Proper 8A/Ordinary 13A/Pentecost +3 June 29, 2014

Quotes That Make Me Think


"What would happen if we stopped expecting people to come on their own initiative through our church doors, and instead took seriously our calling to bring the gospel to them?" 

Commentary, Matthew 10:40-42, Elisabeth Johnson, Preaching This Week,WorkingPreacher.org, 2011.

"Who knows how the awareness of God's love first hits people. Every person has his own tale to tell, including the person who wouldn't believe in God if you paid him."

"Salvation," Frederick Buechner, Buechner Blog.

 
General Resources for Sunday's Lessons from Textweek.com

Prayer

Pour forth into our hearts, strong and faithful God, the wisdom and daring of your Spirit, that we may take up the cross and follow Christ, willing to lose our lives for his sake and to manifest to the world the hope of your kingdom. We ask this through our Lord Jesus Christ, your Son, who lives and reigns with you in the unity of the Holy Spirit, God for ever and ever. Amen.

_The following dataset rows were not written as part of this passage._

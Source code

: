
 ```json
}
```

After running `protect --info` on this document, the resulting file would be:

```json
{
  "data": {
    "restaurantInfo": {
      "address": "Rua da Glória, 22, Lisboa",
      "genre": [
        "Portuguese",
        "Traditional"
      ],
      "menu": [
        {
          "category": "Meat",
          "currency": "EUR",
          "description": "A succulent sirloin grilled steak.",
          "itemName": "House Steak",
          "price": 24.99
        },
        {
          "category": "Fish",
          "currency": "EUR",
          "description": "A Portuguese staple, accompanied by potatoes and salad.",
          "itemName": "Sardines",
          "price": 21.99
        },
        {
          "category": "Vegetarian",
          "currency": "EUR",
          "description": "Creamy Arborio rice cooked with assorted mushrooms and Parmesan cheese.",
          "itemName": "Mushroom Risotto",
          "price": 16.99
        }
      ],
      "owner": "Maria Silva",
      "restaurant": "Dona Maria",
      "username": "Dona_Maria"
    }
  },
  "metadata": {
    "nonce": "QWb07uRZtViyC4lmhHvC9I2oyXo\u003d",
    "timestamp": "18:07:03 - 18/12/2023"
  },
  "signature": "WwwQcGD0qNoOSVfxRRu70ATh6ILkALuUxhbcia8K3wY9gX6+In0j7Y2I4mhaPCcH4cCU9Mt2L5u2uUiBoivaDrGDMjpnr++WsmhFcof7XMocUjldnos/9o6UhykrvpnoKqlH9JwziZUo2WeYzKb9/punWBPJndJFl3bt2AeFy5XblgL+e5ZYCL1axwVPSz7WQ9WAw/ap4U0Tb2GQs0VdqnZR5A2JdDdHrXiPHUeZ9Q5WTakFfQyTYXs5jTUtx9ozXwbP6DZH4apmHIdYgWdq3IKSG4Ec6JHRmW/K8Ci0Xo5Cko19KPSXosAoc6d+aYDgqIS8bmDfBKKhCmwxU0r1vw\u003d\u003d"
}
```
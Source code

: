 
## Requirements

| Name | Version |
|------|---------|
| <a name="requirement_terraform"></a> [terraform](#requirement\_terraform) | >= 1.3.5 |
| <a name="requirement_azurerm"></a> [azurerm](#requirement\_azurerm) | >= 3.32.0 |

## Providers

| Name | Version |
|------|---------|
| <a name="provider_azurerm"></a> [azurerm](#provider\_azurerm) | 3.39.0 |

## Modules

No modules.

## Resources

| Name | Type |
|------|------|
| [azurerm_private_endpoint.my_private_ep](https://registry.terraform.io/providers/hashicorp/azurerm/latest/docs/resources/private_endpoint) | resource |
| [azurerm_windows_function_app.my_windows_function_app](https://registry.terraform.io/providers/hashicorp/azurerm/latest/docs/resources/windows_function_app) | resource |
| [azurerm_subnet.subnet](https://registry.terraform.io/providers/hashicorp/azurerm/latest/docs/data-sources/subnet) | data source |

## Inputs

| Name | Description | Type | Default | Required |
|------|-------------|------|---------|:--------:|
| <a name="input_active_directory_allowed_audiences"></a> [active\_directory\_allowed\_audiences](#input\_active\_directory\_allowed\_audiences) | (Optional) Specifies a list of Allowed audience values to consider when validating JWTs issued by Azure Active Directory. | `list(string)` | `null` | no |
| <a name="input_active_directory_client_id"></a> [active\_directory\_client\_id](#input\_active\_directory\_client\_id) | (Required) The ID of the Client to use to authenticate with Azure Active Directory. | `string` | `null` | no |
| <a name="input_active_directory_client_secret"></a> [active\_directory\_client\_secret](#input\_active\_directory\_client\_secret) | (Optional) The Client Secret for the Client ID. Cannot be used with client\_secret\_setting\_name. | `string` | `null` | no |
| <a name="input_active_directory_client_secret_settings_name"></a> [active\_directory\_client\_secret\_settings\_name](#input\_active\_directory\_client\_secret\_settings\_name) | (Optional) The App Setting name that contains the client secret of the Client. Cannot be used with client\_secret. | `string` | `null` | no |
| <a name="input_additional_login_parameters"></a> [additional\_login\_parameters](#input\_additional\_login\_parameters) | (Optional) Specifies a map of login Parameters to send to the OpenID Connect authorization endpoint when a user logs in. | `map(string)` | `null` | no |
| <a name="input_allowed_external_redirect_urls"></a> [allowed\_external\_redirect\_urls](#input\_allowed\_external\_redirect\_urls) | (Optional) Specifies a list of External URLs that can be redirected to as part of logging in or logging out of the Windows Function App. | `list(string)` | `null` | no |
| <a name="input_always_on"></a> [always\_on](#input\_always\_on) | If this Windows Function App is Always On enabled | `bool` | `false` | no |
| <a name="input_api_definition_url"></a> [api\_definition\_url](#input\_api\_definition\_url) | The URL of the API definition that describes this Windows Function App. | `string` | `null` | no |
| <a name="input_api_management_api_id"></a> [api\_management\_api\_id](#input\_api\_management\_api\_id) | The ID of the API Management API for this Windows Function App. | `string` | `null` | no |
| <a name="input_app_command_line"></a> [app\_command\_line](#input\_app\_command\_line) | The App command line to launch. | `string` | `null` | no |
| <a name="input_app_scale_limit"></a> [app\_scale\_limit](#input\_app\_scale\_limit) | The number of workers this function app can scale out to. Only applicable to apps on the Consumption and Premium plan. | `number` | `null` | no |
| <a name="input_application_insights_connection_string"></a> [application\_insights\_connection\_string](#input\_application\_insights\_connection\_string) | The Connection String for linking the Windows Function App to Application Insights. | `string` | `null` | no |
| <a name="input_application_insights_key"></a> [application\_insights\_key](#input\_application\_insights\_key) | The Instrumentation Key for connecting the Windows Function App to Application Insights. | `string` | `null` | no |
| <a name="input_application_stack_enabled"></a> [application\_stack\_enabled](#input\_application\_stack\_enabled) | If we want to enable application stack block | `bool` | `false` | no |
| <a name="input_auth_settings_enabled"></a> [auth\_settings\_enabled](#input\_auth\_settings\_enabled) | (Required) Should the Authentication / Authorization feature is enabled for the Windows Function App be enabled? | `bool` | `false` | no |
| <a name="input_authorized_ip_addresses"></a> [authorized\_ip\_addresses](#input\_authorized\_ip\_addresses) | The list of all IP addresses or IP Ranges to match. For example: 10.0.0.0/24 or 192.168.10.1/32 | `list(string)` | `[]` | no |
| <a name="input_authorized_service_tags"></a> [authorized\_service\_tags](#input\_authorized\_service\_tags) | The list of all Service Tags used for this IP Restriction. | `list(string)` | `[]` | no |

From Prayers for Sunday and Seasons, Year A, Peter J. Scagnelli, LTP, 1992.


Some Thoughts on Matthew 10:40-42

Oremus Online NRSV Gospel Text

Resources for Sunday's Gospel

It is important when reading this text that we read the word which come just before as they are intimately tied together; the one giving way to the other.
34“Do not think that I have come to bring peace to the earth; I have not come to bring peace, but a sword. 35For I have come to set a man against his father, and a daughter against her mother, and a daughter-in-law against her mother-in-law; 36and one’s foes will be members of one’s own household.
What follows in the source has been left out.